MATERIAL TO PROCESS —
——————

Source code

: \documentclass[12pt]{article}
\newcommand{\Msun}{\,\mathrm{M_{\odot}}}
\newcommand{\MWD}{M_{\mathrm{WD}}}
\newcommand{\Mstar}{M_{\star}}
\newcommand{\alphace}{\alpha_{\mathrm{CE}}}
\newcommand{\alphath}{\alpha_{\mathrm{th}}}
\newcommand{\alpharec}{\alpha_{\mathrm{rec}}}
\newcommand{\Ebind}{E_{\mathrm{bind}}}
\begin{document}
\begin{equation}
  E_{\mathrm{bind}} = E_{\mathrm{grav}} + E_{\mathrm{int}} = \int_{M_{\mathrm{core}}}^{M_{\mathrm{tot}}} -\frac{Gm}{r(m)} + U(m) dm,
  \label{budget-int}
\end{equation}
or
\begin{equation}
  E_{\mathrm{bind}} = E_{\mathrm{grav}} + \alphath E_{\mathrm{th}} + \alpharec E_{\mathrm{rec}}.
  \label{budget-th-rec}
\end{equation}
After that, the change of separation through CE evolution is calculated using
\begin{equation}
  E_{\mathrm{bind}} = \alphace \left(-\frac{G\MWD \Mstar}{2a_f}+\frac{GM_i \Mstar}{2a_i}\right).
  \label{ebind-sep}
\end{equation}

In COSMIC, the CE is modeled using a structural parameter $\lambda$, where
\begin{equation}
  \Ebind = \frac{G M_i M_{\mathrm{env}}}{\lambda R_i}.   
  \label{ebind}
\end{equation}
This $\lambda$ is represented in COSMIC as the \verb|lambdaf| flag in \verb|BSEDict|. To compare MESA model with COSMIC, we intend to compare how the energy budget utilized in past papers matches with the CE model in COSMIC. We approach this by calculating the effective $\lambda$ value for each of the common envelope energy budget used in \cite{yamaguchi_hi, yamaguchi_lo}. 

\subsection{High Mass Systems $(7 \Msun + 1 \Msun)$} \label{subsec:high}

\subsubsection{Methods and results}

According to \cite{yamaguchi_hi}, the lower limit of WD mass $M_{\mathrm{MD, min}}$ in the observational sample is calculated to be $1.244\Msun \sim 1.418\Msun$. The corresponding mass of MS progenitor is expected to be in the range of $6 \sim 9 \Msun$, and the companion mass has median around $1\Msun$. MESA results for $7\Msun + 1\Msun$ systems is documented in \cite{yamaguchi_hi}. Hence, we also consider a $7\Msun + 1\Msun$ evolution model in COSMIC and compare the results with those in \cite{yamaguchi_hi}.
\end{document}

——————

TASK DESCRIPTION —
Count how many lines in the material above hold the word "budget", then write the number and nothing more.

SOLUTION TO THIS EXERCISE —
3